- **TASK PROMPT**: Report every line in the listing that contains the string "runner".

- **STORED DATA**:
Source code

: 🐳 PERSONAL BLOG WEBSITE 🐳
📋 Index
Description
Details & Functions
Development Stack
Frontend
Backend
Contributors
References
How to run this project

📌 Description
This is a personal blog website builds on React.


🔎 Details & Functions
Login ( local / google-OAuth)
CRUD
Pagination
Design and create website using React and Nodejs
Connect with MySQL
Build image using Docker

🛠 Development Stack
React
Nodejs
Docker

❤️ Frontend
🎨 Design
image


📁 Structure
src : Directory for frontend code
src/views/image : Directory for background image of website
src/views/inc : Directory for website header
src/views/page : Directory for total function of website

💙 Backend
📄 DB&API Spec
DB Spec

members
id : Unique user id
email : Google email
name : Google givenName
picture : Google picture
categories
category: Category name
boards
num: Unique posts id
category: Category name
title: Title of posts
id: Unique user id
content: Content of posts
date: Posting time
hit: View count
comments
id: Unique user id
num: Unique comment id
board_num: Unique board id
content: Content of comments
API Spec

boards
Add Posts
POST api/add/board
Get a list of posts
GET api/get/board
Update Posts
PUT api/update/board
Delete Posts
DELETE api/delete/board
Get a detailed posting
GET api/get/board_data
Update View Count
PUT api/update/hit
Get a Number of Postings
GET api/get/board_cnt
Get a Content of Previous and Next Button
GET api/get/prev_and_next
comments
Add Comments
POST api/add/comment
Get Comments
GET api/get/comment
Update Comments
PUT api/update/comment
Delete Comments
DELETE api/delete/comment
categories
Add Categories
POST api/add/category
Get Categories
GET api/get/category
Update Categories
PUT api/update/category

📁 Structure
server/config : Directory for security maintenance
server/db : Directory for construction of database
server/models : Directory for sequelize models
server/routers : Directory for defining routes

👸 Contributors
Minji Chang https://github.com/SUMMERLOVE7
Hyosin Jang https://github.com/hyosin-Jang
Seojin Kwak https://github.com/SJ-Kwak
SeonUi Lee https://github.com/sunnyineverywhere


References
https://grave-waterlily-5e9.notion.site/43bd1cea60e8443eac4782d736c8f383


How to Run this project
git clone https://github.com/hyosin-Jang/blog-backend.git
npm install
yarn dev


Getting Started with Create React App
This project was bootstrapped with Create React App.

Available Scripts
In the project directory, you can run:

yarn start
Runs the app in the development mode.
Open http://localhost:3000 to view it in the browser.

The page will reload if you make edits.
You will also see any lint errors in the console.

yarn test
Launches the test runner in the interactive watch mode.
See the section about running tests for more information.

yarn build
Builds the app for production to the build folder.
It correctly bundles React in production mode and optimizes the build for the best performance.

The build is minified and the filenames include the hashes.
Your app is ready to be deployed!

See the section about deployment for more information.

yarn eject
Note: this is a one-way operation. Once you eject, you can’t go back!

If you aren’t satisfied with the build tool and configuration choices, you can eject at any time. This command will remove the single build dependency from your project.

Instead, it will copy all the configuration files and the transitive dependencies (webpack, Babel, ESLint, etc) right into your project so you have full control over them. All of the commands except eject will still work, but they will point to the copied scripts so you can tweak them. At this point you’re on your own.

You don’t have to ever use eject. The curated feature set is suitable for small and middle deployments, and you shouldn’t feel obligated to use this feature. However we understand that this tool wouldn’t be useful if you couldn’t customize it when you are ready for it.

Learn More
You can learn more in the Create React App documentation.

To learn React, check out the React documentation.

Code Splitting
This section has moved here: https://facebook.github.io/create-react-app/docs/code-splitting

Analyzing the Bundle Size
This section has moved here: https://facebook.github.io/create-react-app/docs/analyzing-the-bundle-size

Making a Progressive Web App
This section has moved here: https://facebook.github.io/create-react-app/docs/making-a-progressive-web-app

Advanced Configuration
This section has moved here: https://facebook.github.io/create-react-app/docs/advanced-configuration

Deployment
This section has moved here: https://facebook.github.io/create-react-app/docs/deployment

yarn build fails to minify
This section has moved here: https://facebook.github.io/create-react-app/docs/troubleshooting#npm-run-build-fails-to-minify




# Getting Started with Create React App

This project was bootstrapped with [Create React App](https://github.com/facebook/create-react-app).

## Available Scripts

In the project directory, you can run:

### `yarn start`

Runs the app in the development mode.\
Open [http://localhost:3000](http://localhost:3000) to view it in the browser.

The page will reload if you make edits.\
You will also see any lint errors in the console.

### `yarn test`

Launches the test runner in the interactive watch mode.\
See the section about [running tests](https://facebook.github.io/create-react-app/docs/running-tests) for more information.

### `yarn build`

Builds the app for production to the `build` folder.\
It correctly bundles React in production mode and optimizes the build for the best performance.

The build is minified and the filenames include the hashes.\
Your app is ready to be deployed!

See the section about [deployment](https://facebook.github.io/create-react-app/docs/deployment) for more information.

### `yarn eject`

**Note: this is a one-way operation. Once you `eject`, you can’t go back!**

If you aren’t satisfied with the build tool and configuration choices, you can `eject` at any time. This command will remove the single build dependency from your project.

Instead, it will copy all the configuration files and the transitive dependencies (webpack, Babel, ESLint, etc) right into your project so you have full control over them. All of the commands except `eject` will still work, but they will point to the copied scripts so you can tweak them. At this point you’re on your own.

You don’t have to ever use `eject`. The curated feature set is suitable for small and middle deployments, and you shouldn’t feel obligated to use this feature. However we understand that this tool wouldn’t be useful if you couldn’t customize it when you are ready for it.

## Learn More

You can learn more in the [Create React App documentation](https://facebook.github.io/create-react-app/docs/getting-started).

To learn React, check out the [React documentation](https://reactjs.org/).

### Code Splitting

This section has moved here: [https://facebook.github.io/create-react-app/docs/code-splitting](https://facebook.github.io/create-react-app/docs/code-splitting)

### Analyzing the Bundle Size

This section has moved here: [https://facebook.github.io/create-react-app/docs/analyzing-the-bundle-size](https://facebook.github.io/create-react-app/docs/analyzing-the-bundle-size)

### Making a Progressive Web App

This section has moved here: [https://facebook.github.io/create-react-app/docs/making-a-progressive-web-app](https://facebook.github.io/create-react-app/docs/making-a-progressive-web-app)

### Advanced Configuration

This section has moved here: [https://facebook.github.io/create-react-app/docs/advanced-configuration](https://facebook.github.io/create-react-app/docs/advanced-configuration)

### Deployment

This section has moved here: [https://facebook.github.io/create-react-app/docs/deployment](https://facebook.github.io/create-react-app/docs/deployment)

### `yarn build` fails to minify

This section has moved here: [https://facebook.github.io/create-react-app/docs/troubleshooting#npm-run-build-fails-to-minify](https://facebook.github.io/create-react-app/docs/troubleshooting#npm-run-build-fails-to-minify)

- **RESPONSE TO THIS EXERCISE**:
Launches the test runner in the interactive watch mode.
Launches the test runner in the interactive watch mode.\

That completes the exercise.